Finalised projects include:

- The EDRC Project of FIATECH Capturing Equipment Data Requirements Using ISO 15926 and Assessing Conformance.
- The ADI Project of FIATECH, to build the tools (which will then be made available in the public domain)
  - The tools and deliverables can be seen on the ISO 15926 knowledge base
- The IDS Project of POSC Caesar Association, to define product models required for data sheets
- A joint ADI-IDS project is the ISO 15926 WIP

=== Upstream Oil and Gas industry ===
The Norwegian Oil Industry Association (OLF) has decided to use ISO 15926 (also known as the Oil and Gas Ontology) as the instrument for integrating data across disciplines and business domains for the Upstream Oil and Gas industry. It is seen as one of the enablers of what has been called the next (or second) generation of Integrated operations, where a better integration across companies is the goal.

The following projects are currently running (May 2009):

- The Integrated Operations in the High North (IOHN) project is working on extending ISO 15926 to handle real-time data transmission and (pre-)processing to enable the next generation of Integrated Operations.
- The Environment Web project to include environmental reporting terms and definitions as used in EPIM's EnvironmentWeb in ISO 15926.
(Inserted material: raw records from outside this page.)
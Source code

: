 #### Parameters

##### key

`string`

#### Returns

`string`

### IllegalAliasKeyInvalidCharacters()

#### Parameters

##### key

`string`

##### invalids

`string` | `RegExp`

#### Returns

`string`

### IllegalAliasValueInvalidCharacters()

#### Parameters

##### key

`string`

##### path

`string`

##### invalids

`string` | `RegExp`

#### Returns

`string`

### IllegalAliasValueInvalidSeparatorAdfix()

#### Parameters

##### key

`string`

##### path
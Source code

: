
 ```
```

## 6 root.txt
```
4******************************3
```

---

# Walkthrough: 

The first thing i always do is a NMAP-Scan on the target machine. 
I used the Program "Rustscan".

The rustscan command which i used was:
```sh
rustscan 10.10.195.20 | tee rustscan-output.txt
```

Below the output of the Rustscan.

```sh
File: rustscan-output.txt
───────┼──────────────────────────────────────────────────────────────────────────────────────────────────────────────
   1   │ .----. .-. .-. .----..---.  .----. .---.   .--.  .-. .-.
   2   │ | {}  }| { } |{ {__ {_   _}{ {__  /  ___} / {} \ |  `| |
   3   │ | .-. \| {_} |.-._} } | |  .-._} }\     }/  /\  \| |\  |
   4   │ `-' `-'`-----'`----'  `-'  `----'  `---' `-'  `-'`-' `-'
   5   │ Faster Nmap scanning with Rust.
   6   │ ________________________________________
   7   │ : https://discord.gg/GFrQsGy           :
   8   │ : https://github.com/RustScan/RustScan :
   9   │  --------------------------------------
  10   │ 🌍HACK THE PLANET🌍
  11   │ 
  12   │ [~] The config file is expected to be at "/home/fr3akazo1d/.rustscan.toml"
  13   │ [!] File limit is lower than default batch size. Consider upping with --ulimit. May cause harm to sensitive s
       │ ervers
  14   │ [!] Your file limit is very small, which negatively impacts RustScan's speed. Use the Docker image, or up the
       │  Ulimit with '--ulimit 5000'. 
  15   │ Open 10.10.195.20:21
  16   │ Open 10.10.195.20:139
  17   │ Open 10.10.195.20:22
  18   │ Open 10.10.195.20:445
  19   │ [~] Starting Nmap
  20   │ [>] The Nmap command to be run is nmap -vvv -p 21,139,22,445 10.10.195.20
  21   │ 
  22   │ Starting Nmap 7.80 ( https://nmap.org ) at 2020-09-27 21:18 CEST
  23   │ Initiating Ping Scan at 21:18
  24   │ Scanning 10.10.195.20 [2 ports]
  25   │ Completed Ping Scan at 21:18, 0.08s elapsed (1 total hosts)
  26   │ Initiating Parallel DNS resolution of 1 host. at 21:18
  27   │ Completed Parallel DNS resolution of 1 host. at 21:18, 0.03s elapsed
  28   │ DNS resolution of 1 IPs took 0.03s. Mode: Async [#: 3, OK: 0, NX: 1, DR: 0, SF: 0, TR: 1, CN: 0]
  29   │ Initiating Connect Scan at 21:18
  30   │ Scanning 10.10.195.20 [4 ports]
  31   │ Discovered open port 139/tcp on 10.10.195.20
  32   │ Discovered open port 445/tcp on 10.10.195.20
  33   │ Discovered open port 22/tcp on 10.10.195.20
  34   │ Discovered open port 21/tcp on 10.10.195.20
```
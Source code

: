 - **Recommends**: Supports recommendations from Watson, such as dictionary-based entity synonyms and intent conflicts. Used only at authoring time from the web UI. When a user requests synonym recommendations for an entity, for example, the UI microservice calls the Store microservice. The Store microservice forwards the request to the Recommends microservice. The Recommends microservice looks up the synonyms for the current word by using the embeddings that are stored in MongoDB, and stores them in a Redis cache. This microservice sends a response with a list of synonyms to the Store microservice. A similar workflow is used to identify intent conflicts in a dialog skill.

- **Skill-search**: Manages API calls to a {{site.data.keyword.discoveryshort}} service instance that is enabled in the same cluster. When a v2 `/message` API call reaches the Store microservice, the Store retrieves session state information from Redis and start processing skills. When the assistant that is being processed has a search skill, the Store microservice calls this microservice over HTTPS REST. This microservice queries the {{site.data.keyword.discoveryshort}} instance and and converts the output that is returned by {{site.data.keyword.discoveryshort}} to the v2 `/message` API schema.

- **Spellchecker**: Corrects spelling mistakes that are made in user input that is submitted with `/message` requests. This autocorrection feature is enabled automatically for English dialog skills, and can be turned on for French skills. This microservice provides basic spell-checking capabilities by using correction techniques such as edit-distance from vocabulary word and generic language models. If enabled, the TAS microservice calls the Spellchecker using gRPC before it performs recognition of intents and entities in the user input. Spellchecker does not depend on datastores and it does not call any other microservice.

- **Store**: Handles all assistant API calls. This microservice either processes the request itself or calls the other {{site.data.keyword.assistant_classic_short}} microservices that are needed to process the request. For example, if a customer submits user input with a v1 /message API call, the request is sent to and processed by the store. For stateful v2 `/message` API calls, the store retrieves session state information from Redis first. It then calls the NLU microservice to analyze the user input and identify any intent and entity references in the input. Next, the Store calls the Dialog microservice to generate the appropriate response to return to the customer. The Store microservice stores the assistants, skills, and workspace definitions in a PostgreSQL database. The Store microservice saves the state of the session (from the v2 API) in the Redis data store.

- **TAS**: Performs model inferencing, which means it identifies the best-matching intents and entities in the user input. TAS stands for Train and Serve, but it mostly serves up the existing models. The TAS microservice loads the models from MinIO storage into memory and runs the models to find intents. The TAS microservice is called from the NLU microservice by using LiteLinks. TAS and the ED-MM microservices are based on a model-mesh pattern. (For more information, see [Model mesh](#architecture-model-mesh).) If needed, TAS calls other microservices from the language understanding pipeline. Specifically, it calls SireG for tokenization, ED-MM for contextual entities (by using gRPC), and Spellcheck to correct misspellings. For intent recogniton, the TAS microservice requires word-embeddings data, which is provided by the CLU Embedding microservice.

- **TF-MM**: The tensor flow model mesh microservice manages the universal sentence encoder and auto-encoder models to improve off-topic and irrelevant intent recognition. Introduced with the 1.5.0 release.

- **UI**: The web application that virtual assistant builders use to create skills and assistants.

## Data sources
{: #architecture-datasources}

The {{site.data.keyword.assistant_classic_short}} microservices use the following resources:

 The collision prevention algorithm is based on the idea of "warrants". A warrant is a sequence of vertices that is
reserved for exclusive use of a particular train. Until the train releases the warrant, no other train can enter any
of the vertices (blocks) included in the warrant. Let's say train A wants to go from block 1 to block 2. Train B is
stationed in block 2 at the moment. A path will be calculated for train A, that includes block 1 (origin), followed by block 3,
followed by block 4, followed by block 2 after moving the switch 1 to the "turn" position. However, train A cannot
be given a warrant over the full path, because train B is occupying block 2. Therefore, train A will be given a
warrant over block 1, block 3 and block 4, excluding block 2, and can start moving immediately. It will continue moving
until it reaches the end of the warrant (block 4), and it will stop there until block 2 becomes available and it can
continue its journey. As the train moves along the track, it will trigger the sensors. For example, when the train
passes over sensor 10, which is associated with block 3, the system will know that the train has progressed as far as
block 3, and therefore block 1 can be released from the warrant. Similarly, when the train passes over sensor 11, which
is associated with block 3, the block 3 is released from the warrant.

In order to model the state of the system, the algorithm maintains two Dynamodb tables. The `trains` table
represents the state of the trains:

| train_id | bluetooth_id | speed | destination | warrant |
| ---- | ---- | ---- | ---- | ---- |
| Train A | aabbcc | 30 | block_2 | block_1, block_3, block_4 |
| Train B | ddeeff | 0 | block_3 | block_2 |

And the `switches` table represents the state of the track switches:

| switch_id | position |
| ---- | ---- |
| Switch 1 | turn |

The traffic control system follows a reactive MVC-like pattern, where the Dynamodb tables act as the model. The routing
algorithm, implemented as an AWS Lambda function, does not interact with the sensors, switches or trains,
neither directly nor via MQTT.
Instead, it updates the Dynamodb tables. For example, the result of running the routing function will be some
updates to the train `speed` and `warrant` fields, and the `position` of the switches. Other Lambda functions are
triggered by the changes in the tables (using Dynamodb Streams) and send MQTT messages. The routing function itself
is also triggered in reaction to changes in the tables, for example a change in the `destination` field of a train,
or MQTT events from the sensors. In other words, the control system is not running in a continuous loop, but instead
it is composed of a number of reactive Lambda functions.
Finalised projects include:

- The Integrated Information Platform (IIP) project working on establishing a real-time information pipeline based on open standards. It worked among others on:
  - Daily Drilling Report (DDR) to including all terms and definitions in ISO 15926. This standard became mandatory on February 1, 2008 for reporting on the Norwegian Continental Shelf by the Norwegian Petroleum Directorate (NPD) and Safety Authority Norway (PSA). NPD says that the quality of the reports has improved considerably since.
  - Daily Production Report (DPR) to including all terms and definitions in ISO 15926. This standard was tested successfully on the Valhall (BP-operated) and Åsgard (StatoilHydro-operated) fields offshore Norway. The terminology and XML schemata developed have also been included in Energistics’ PRODML standard.

== Some technical background ==
One of the main requirements was (and still is) that the scope of the data model covers the entire lifecycle of a facility (e.g. oil refinery) and its components (e.g. pipes, pumps and their parts, etc.). Since such a facility over such a long time entails many different types of activities on a myriad of different objects it became clear that a generic and data-driven data model would be required.

A simple example will illustrate this. There are thousands of different types of physical objects in a facility (pumps, compressors, pipes, instruments, fluids, etc). Each of these has many properties. If all combinations would be modelled in a "hard-coded" fashion, the number of combinations would be staggering, and unmanageable.

The solution is a "template" that represents the semantics of: "This object has a property of X yyyy" (where yyyy is the unit of measure). Any instance of that template refers to the applicable reference data:
- physical object (e.g. my Induction Motor)
- indirect property type (e.g. the class "cold locked rotor time")
- base property type (here: time)
- scale (here: seconds)

Without being able to make reference to those classes, via the Internet, it will be impossible to express this information.